→ Instructions to follow: Take the entries below and reproduce them word for word.
====== Data records ======
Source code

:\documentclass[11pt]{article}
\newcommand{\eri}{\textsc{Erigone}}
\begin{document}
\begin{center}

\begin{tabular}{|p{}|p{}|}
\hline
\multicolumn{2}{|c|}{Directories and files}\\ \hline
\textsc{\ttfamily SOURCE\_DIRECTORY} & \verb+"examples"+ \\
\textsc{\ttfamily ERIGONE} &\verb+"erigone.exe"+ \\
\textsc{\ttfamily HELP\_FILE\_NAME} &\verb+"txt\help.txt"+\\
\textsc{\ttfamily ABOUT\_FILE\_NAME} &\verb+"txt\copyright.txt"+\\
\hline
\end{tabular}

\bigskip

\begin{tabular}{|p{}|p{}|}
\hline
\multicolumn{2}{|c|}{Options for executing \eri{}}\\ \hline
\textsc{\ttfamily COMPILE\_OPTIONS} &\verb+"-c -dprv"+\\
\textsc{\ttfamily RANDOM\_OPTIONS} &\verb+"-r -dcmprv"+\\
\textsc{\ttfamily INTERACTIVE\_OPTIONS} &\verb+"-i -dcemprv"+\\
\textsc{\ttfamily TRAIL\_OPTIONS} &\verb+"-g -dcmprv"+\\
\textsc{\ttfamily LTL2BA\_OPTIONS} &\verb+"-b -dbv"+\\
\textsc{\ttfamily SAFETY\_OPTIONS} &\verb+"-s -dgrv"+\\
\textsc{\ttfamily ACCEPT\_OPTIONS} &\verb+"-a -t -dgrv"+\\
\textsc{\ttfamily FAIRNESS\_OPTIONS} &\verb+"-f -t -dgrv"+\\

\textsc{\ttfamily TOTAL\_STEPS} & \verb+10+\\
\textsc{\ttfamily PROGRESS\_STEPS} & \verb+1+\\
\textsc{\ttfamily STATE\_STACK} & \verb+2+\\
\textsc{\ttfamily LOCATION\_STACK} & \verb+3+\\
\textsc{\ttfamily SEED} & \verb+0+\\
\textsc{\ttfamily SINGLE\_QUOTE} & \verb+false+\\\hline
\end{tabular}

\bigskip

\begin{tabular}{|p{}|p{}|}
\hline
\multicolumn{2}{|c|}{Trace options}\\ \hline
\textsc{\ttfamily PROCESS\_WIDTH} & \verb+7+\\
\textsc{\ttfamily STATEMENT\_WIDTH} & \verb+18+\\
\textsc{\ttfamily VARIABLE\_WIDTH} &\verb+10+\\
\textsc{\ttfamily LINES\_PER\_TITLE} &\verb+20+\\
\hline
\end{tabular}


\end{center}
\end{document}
======
→ Your solution:
Source code

:\documentclass[11pt]{article}
\newcommand{\eri}{\textsc{Erigone}}
\begin{document}
\begin{center}

\begin{tabular}{|p{}|p{}|}
\hline
\multicolumn{2}{|c|}{Directories and files}\\ \hline
\textsc{\ttfamily SOURCE\_DIRECTORY} & \verb+"examples"+ \\
\textsc{\ttfamily ERIGONE} &\verb+"erigone.exe"+ \\
\textsc{\ttfamily HELP\_FILE\_NAME} &\verb+"txt\help.txt"+\\
\textsc{\ttfamily ABOUT\_FILE\_NAME} &\verb+"txt\copyright.txt"+\\
\hline
\end{tabular}

\bigskip

\begin{tabular}{|p{}|p{}|}
\hline
\multicolumn{2}{|c|}{Options for executing \eri{}}\\ \hline
\textsc{\ttfamily COMPILE\_OPTIONS} &\verb+"-c -dprv"+\\
\textsc{\ttfamily RANDOM\_OPTIONS} &\verb+"-r -dcmprv"+\\
\textsc{\ttfamily INTERACTIVE\_OPTIONS} &\verb+"-i -dcemprv"+\\
\textsc{\ttfamily TRAIL\_OPTIONS} &\verb+"-g -dcmprv"+\\
\textsc{\ttfamily LTL2BA\_OPTIONS} &\verb+"-b -dbv"+\\
\textsc{\ttfamily SAFETY\_OPTIONS} &\verb+"-s -dgrv"+\\
\textsc{\ttfamily ACCEPT\_OPTIONS} &\verb+"-a -t -dgrv"+\\
\textsc{\ttfamily FAIRNESS\_OPTIONS} &\verb+"-f -t -dgrv"+\\

\textsc{\ttfamily TOTAL\_STEPS} & \verb+10+\\
\textsc{\ttfamily PROGRESS\_STEPS} & \verb+1+\\
\textsc{\ttfamily STATE\_STACK} & \verb+2+\\
\textsc{\ttfamily LOCATION\_STACK} & \verb+3+\\
\textsc{\ttfamily SEED} & \verb+0+\\
\textsc{\ttfamily SINGLE\_QUOTE} & \verb+false+\\\hline
\end{tabular}

\bigskip

\begin{tabular}{|p{}|p{}|}
\hline
\multicolumn{2}{|c|}{Trace options}\\ \hline
\textsc{\ttfamily PROCESS\_WIDTH} & \verb+7+\\
\textsc{\ttfamily STATEMENT\_WIDTH} & \verb+18+\\
\textsc{\ttfamily VARIABLE\_WIDTH} &\verb+10+\\
\textsc{\ttfamily LINES\_PER\_TITLE} &\verb+20+\\
\hline
\end{tabular}


\end{center}
\end{document}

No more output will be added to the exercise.